Totaled cars? Check. One on fire? Double-check. Ransacked stores, and the Average Joe's all riled up by his mechanical monstrosity's machinations? Oh, boy. It was gonna be one of those days.

 

Plopping down next to the growing gaggle of Freedom City's citizens with an audible thud of metal-against-asphalt, the Bee-Keeper did his best to retain his composure.
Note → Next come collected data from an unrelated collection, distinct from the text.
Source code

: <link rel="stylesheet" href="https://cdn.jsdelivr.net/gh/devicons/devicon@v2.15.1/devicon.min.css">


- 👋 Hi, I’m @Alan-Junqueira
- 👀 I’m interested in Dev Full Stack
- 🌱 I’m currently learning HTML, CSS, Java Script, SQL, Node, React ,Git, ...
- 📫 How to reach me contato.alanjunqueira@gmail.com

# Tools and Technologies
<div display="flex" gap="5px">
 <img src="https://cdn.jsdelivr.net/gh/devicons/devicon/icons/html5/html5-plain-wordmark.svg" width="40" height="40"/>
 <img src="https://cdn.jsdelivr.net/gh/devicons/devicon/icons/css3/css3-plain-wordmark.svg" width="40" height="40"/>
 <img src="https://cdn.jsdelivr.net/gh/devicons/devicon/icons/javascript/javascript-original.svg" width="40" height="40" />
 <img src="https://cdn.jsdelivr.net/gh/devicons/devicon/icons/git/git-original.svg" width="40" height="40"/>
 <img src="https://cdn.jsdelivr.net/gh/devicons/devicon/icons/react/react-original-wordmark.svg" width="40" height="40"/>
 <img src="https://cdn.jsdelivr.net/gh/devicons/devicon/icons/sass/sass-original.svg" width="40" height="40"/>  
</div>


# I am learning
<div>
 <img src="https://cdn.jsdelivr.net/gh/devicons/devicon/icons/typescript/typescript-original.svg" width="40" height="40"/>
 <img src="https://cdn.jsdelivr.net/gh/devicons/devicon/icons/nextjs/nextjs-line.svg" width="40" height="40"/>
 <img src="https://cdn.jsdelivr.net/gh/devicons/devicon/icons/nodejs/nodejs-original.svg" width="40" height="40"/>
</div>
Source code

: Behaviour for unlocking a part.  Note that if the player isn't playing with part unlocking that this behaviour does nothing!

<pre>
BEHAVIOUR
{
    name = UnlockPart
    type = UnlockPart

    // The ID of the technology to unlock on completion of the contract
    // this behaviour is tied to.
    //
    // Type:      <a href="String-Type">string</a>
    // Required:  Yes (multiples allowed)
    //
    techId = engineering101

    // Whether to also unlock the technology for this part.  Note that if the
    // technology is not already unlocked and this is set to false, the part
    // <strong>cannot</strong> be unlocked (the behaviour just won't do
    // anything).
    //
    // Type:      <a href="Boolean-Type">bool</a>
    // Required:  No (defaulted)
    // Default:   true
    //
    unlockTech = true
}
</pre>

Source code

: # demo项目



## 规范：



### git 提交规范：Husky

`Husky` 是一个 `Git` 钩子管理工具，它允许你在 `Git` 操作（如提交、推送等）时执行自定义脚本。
The last thing he needed was everyone thinking he'd gone bananas and intentionally let this thing out onto the streets!

 

"Yo!" he greeted, granting the group of would-be photographers as congenial an informal greeting as the armored apiary could muster, antennae twitching slightly as he conjured the courage to stand before the tiny mob. "Any of you guyzz happen to zzee a haywire robo-bee around here?" he continued, miming the size of his latest contraption with his hands. "'Bout thizz big? Made of junk? Accidentally... uh... inzzinerated thozze carzz back there with a lazzer on itzz butt?"

 

That's when he saw it. Like some gaping maw of shame, his wayward contraption had made its own entryway via giant hole into the likely now ruined garage, barreling (or, perhaps, blasting) its way into the auto business.

 

At least he knew where his bee'd gone.

 

"Everyone zztand back," motioned the Bee-Keeper, waving his arms as if to shoo them away from the newly minted crime scene. "Thingzz are totally under control. No need to freak out! Juzzt zztep back and get zzomewhere zzafe. I'll fix thizz mezz."

 

Taking a deep breath, Baxter stepped forward into the garage. This bee-bot business was becoming bothersome! It was time to bring his li'l drone home, and make some much needed changes to its li'l fried CPU.